Activity » How many of the lines below contain the word "left"? Only the number is wanted.

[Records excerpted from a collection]
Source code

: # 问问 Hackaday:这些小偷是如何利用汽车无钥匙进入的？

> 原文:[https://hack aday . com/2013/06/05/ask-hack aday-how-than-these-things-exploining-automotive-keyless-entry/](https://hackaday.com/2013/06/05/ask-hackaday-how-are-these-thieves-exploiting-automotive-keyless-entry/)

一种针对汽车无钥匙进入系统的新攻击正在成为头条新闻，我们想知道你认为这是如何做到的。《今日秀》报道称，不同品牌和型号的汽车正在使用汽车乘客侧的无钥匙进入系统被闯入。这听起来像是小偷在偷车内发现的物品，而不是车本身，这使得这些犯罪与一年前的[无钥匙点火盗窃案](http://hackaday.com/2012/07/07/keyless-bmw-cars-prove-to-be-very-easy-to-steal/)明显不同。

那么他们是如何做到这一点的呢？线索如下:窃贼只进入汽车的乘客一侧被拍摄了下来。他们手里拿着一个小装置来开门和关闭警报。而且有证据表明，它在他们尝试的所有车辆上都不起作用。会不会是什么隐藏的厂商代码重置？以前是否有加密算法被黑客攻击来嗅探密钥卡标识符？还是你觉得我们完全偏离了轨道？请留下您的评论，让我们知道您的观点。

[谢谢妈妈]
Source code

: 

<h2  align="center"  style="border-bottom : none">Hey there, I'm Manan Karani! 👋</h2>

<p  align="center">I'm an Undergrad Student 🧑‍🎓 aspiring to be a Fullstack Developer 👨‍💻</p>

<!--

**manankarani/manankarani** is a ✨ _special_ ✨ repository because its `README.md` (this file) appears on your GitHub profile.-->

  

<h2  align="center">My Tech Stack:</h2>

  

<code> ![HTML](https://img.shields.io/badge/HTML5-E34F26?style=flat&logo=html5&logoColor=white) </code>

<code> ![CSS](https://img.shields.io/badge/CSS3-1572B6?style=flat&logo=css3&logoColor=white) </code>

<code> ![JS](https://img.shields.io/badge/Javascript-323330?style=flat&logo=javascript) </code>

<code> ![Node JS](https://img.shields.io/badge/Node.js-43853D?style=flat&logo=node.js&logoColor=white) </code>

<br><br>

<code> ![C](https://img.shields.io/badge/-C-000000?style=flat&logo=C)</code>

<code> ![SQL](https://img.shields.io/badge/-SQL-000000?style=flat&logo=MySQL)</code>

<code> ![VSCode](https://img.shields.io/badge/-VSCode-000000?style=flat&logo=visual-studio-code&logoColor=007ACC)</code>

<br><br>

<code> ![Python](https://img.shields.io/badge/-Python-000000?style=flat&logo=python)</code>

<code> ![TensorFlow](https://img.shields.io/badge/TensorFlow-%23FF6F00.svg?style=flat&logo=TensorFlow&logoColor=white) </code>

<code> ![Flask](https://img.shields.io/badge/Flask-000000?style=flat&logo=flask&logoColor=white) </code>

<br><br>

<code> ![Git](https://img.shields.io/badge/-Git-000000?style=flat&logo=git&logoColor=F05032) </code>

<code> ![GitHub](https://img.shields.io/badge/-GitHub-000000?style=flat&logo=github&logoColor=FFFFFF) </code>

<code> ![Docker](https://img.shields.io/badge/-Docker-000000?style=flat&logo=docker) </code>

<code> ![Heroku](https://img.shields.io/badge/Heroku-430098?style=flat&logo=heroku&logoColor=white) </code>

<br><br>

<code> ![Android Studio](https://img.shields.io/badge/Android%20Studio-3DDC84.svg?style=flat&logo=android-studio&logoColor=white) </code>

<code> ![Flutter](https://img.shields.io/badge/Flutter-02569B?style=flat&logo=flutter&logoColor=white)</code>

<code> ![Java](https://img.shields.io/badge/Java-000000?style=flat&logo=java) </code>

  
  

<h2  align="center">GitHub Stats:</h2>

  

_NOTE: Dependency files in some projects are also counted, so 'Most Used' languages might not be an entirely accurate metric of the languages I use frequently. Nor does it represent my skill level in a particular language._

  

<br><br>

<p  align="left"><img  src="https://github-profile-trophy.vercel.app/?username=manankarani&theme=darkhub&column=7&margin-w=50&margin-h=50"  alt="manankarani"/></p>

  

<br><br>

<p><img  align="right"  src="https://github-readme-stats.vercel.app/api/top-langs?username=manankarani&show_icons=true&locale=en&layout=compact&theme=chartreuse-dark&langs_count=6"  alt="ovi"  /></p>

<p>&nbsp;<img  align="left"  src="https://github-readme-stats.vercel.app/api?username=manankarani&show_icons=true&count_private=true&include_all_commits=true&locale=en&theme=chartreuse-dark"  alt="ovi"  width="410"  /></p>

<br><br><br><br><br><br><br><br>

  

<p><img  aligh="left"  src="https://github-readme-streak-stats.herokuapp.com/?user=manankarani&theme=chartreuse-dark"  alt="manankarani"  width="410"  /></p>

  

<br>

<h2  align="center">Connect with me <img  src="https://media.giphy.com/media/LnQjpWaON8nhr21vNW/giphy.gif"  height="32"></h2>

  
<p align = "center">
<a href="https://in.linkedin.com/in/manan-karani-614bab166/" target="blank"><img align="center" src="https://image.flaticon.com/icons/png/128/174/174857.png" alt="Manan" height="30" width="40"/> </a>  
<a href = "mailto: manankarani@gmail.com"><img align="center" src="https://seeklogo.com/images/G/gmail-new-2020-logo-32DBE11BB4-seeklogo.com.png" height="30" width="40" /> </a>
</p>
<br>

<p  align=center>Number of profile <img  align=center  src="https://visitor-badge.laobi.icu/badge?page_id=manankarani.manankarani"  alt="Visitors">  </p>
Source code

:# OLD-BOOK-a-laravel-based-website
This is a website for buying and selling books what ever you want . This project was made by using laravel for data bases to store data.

Solution for this exercise » 3